Same flat, monotone voice she uses in every film. She can't do accents and she never varies her voice. Did you notice all the family in Billy Lynn had Texas accents except for her? Go look again.

Pattinson on the other hand is a real actor, capable of doing voice work and is a master at accents. He also creates walks for characters, they don't all walk like he does in his real life. The Twilight franchise ended 5 years ago and they have nothing to do with each other any more. I don't know if you've kept up, but at Cannes just 3 months ago he confirmed that he hasn't seen her and they are no longer in touch. They're not friends, and they have no connection. This reaching by critics to try and compare their careers and keep them tied to each other needs to stop. It's crazy.

I don't see critics doing this with Jennifer Lawrence and Josh Hutcherson, or Shailene Woodley and Theo James, or any other pair of actors who starred in YA franchises. Also, if you want to do a real comparison of their careers, she peaked in 2015 and has gone downhill since then. Equals was so bad it went straight to VOD, and everything else has been a flop at the box office--Certain Women, Personal Shopper, Billy Lynn, a huge bomb.
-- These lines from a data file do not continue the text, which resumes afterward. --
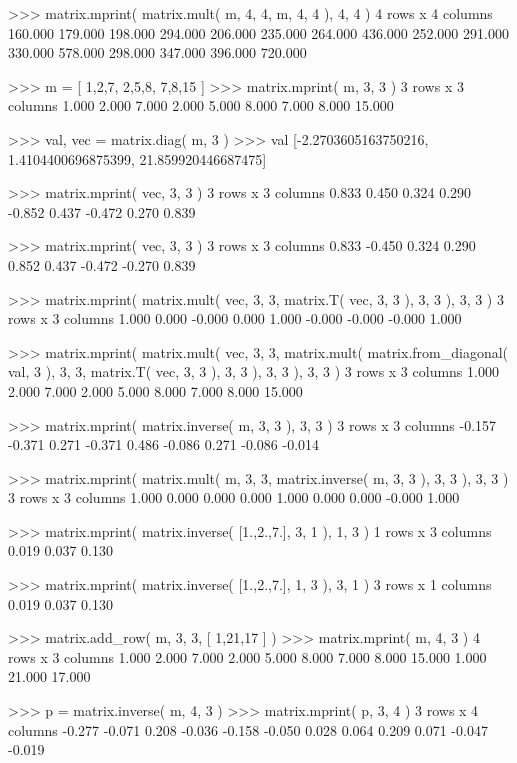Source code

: \begin{pyglist}[language=python,fvset={frame=single}]
>>> matrix.mprint( matrix.mult( m, 4, 4, m, 4, 4 ), 4, 4 )
4 rows x 4 columns
 160.000  179.000  198.000  294.000 
 206.000  235.000  264.000  436.000 
 252.000  291.000  330.000  578.000 
 298.000  347.000  396.000  720.000 

>>> m = [ 1,2,7, 2,5,8, 7,8,15 ]
>>> matrix.mprint( m, 3, 3 )
3 rows x 3 columns
   1.000    2.000    7.000 
   2.000    5.000    8.000 
   7.000    8.000   15.000 

>>> val, vec = matrix.diag( m, 3 )
>>> val
[-2.2703605163750216, 1.4104400696875399, 21.859920446687475]

>>> matrix.mprint( vec, 3, 3 )
3 rows x 3 columns
   0.833    0.450    0.324 
   0.290   -0.852    0.437 
  -0.472    0.270    0.839 

>>> matrix.mprint( vec, 3, 3 )
3 rows x 3 columns
   0.833   -0.450    0.324 
   0.290    0.852    0.437 
  -0.472   -0.270    0.839 

>>> matrix.mprint( matrix.mult( vec, 3, 3, matrix.T( vec, 3, 3 ), 3, 3 ), 3, 3 )
3 rows x 3 columns
   1.000    0.000   -0.000 
   0.000    1.000   -0.000 
  -0.000   -0.000    1.000 

>>> matrix.mprint( matrix.mult( vec, 3, 3, matrix.mult(
    matrix.from_diagonal( val, 3 ), 3, 3, matrix.T( vec, 3, 3 ), 3, 3 ), 3, 3 ), 3, 3 )
3 rows x 3 columns
   1.000    2.000    7.000 
   2.000    5.000    8.000 
   7.000    8.000   15.000 

>>> matrix.mprint( matrix.inverse( m, 3, 3 ), 3, 3 )
3 rows x 3 columns
  -0.157   -0.371    0.271 
  -0.371    0.486   -0.086 
   0.271   -0.086   -0.014 

>>> matrix.mprint( matrix.mult( m, 3, 3, matrix.inverse( m, 3, 3 ), 3, 3 ), 3, 3 )
3 rows x 3 columns
   1.000    0.000    0.000 
   0.000    1.000    0.000 
   0.000   -0.000    1.000 

>>> matrix.mprint( matrix.inverse( [1.,2.,7.], 3, 1 ), 1, 3 )
1 rows x 3 columns
   0.019    0.037    0.130 

>>> matrix.mprint( matrix.inverse( [1.,2.,7.], 1, 3 ), 3, 1 )
3 rows x 1 columns
   0.019 
   0.037 
   0.130 

>>> matrix.add_row( m, 3, 3, [ 1,21,17 ] )
>>> matrix.mprint( m, 4, 3 )
4 rows x 3 columns
   1.000    2.000    7.000 
   2.000    5.000    8.000 
   7.000    8.000   15.000 
   1.000   21.000   17.000 

>>> p = matrix.inverse( m, 4, 3 )
>>> matrix.mprint( p, 3, 4 )
3 rows x 4 columns
  -0.277   -0.071    0.208   -0.036 
  -0.158   -0.050    0.028    0.064 
   0.209    0.071   -0.047   -0.019 


\end{pyglist}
She's made a low budget horror movie, Lizzy, which has no distribution, another low budget movie with a no name director, and a disaster movie with a flop director. You know what they say about an actor's career when all they can get are horror movies and disaster movies with no name directors, right?

She's box office poison and isn't being offered anything better, or she would jump at it. 2017 is not her year. She doesn't belong in the conversation with Pattinson at all, who has two films on the Best of 201 lists, with Good Time and The Lost City of Z. It's time the critics woke up and started acting like adults.
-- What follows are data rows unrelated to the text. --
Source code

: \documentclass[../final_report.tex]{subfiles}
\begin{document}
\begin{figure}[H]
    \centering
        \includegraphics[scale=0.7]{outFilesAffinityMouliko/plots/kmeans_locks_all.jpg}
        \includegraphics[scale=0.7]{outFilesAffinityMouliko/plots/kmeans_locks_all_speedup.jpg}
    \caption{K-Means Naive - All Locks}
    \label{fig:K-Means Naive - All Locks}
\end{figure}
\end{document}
August 30, 2017 | Unregistered CommenterSage

Sounds like someone is not a Stewart fan. 🙄

P.S. The people on this site are not traditional "critics," although they do review films (on occasion). Relax already.

P.P.S. Stewart was awesome in Certain Women, gracing the most moving chapter of the film.

August 30, 2017 | Unregistered CommenterMareko

Kristen Stewart was spellbinding in Personal Shopper. My favorite female performance so far this year.

As for Good Time, I enjoyed it a lot. Much improved over Heaven Knows What, though some of its stylistic flourishes could've been scaled back. I agree with Spencer that not only did I like the break from the plot to show the other crook's hours leading up but it was a smart move as it widened the scope and made it a welcoming change of pace. Robert Pattinson was strong too. Easily his best work. Hopefully this does well since nearly every film of his flops hard.

August 31, 2017 | Unregistered CommenterJess

it is irreplaceable, i read about it in aadhar card download website.

August 31, 2017 | Unregistered Commenterjackie

Oh my goodness - I demand that Sage's post is framed and hung in the Team Experience Hall Of Fame. Literally dozens of spin-off articles could come from this -

1) Method Acting - does every character need their own signature walk?
2) Box Office Poison - should an "arthouse" actress with millions in the bank still be chasing mainstream mediocity like her less financially fortunate peers?
3) Accents - should actors who don't/can't "do accents" be disqualified from Oscar contention?
4) Pattinson and Stewart - if they bumped into each other at a premiere, would they say "hello"?
5) So Bad It Went Straight To VOD - has Sage been asleep while Netflix and Amazon Prime started their takeover?

August 31, 2017 | Unregistered Commenterkermit_the_frog

Where is my comment? This is robert pattinson's movie Good Time not kstew's movie. I haven't seen his name being mentioned in Personal shopper review. Stop inviting crack group of crazies from twilight.